**Your objective:**
Return only those lines of the listing in which "center" appears.

==================================================

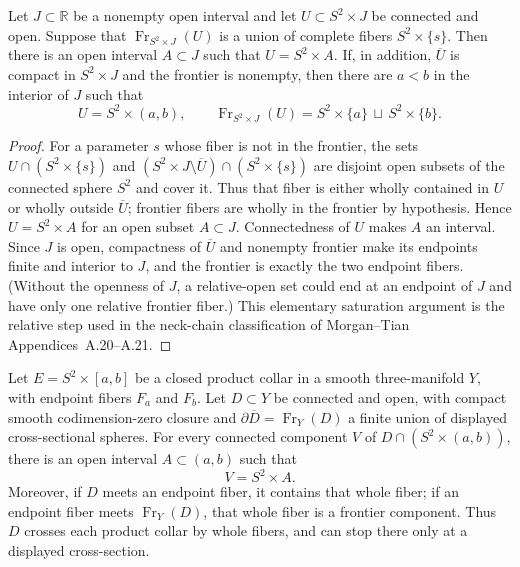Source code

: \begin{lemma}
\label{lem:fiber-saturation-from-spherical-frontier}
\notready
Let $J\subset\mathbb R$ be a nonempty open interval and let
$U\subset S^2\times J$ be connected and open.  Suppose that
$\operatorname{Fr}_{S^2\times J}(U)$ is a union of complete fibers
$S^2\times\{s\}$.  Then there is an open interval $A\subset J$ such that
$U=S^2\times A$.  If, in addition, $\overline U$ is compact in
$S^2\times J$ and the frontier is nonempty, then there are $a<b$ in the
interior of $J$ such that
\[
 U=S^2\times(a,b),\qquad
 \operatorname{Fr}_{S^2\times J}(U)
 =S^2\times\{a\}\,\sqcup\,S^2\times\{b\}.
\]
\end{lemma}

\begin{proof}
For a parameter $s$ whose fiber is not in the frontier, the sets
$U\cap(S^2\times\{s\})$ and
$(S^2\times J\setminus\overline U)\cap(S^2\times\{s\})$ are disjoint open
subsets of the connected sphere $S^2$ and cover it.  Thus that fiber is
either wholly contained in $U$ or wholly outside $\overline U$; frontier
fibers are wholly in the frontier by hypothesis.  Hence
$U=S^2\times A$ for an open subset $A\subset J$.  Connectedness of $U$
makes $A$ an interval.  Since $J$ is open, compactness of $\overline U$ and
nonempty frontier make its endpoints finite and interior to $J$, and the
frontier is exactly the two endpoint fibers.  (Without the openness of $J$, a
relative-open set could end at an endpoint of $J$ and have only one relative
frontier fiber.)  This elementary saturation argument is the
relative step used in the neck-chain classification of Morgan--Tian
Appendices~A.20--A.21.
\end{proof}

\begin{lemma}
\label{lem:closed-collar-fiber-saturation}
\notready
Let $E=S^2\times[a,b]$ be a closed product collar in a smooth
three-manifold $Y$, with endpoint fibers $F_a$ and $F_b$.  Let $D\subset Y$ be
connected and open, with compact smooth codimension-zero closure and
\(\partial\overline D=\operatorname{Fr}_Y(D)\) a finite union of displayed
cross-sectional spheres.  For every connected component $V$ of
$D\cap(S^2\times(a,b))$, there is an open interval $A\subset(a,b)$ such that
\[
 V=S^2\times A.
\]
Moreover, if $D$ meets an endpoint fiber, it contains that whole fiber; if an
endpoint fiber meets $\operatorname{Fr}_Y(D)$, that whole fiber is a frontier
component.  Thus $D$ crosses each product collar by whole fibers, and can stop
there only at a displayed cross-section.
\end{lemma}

==================================================

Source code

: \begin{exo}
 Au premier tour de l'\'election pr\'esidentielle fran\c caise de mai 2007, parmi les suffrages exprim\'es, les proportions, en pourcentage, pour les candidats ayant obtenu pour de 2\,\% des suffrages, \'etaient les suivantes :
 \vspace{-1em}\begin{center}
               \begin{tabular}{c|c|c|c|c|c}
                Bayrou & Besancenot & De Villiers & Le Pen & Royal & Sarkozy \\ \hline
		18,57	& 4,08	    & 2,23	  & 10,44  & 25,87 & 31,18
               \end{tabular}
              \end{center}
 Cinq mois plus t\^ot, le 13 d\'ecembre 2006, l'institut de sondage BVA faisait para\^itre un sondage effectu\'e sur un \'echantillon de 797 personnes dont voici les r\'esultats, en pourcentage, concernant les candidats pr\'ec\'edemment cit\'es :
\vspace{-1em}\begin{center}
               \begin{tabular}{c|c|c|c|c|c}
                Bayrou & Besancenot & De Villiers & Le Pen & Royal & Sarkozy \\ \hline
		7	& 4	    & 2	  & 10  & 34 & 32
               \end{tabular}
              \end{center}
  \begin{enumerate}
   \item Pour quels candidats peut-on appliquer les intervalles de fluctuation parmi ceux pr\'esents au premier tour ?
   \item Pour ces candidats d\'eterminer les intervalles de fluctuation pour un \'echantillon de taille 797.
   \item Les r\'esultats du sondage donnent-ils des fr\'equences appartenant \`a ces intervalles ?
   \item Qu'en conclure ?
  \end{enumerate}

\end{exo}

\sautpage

==================================================

**Task answer:**
 \vspace{-1em}\begin{center}
              \end{center}
\vspace{-1em}\begin{center}
              \end{center}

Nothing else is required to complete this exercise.